Here’s a series of things we imagine happening all across America in the wake of Johnson & Johnson’s JNJ 0.00%↑ filing of LTL Management in October 2021:
BigLaw Restructuring Partner tells BigLaw Restructuring Associate to research each and every major company with massive mass tort litigation exposure.
BigLaw Restructuring Associate comes back with a list of companies running the gamut from those that’ve done environmental damage to those with opioid exposure to those who allegedly deafened military service members. You name it: nothing is off limits here.
BigLaw Restructuring Partner scours firm client lists and cross-references it against the Associate’s work to see whether there are any pre-existing relationships with any of the aforementioned deadbeat companies.
BigLaw Restructuring Partner identifies one! Homie starts getting super excited. There’s nothing a BigLaw Restructuring Partner likes more than an identifying a potential new and lucrative revenue stream.

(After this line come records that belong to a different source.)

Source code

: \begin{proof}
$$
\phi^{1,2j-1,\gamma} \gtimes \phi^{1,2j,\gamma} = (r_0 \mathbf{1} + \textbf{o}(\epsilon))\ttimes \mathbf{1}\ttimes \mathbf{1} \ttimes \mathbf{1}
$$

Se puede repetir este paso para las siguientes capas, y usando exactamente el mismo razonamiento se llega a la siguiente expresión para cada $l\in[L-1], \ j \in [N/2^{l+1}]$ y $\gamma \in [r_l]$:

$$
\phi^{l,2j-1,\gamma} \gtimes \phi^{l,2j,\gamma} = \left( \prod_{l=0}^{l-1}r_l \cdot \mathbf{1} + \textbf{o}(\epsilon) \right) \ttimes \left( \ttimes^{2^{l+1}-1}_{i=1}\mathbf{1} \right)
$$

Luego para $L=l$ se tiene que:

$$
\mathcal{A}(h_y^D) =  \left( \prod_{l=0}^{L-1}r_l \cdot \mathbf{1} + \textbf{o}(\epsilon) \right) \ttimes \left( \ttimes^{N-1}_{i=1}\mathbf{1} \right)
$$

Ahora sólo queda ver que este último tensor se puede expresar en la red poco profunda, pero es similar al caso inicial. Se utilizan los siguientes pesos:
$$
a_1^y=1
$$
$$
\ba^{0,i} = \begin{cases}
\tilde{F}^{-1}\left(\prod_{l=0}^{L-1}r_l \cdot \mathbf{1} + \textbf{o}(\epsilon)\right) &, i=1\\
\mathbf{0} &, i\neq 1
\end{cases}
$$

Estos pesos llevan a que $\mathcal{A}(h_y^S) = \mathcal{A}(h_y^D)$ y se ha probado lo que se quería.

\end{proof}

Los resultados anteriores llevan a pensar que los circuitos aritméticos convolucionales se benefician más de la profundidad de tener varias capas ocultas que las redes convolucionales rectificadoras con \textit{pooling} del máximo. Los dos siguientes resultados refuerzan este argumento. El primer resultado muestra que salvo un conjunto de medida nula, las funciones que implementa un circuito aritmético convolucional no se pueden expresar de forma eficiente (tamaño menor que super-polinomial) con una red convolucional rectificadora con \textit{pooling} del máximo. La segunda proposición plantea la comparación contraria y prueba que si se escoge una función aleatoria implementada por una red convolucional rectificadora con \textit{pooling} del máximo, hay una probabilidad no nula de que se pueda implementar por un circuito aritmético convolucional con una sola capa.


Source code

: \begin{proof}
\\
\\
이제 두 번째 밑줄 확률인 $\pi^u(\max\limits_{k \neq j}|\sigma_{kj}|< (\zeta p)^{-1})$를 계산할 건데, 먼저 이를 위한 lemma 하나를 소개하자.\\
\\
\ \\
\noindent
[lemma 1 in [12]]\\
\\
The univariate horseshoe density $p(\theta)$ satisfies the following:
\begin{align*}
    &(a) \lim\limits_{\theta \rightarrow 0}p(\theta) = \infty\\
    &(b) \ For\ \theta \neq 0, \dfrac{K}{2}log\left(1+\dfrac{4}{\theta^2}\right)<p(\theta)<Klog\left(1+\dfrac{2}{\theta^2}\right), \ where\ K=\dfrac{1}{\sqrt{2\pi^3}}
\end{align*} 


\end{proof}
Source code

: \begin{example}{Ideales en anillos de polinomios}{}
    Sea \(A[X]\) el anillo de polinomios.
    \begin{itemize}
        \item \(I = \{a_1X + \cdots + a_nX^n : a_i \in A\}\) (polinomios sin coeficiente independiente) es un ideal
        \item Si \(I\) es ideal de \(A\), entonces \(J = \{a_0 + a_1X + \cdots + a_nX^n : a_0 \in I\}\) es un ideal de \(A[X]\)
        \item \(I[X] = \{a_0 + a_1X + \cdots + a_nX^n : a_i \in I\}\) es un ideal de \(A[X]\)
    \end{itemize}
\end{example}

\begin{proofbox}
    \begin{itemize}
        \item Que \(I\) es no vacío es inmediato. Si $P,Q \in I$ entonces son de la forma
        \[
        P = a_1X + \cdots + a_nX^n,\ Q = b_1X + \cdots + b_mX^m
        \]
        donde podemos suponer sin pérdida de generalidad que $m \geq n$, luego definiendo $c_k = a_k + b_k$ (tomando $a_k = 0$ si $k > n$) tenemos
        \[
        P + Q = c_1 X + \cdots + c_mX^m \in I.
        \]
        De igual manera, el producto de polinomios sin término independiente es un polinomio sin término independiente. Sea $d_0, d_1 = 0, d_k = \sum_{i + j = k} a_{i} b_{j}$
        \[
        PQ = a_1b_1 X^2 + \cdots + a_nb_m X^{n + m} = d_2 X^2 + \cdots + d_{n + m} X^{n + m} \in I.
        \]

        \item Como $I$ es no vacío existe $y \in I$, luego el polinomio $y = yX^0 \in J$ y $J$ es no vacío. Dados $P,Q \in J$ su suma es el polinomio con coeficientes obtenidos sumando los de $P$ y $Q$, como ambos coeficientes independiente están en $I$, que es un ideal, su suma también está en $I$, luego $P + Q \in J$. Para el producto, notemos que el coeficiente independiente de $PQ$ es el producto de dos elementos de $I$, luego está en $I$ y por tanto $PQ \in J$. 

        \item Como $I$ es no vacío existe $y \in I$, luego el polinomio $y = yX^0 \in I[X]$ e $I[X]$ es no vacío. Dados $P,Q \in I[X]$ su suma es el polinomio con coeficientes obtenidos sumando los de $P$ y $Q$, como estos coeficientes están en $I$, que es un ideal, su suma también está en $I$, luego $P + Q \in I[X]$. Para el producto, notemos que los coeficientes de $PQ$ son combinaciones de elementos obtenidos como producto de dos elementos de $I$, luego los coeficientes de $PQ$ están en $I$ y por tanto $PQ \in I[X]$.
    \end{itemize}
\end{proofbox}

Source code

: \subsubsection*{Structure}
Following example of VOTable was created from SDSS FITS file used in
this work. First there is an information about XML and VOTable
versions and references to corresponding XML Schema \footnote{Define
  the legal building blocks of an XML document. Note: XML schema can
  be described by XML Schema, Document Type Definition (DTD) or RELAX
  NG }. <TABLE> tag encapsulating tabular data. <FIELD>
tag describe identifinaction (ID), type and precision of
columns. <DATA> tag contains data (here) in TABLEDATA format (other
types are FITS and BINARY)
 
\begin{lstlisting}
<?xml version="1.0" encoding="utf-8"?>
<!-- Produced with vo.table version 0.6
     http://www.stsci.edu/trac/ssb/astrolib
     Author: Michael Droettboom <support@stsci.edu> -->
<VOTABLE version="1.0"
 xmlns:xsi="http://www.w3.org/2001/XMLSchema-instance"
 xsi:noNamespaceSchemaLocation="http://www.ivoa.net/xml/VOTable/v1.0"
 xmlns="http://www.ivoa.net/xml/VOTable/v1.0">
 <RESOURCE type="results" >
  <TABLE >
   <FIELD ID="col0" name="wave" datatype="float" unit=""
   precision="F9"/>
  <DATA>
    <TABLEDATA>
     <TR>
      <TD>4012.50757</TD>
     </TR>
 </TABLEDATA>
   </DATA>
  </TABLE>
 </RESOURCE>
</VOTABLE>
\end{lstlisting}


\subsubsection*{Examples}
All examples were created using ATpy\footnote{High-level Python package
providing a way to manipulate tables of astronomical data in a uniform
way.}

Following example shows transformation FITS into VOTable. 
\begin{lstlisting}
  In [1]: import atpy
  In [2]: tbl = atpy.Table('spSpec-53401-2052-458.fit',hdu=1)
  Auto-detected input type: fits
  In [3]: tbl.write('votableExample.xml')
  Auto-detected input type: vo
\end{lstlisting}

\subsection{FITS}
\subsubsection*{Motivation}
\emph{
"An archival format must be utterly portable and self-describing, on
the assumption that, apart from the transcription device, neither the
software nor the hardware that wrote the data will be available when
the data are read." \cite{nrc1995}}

BigLaw Restructuring Partner reaches out to BigLaw Corporate or BigLaw Litigation Partner identifying the issue and suggesting a Texas-Two-Step or whatever the hell you call what 3M Co. MMM 0.00%↑ is doing via an entity called Aearo Technologies LLC (along with six affiliates, the “debtors”) in the Southern District of Indiana (Judge Graham)(more on this in a sec). A Pacer Ploy? A Hoosier Humping? The Hoosier Hop?
Assuming the BigLaw Corporate or BigLaw Litigation Partner doesn’t tell the BigLaw Restructuring Partner to go f*ck him/herself (which, given BigLaw dynamics, may be a big assumption), BigLaw Corporate or BigLaw Litigation Partners initiate an introduction with said client.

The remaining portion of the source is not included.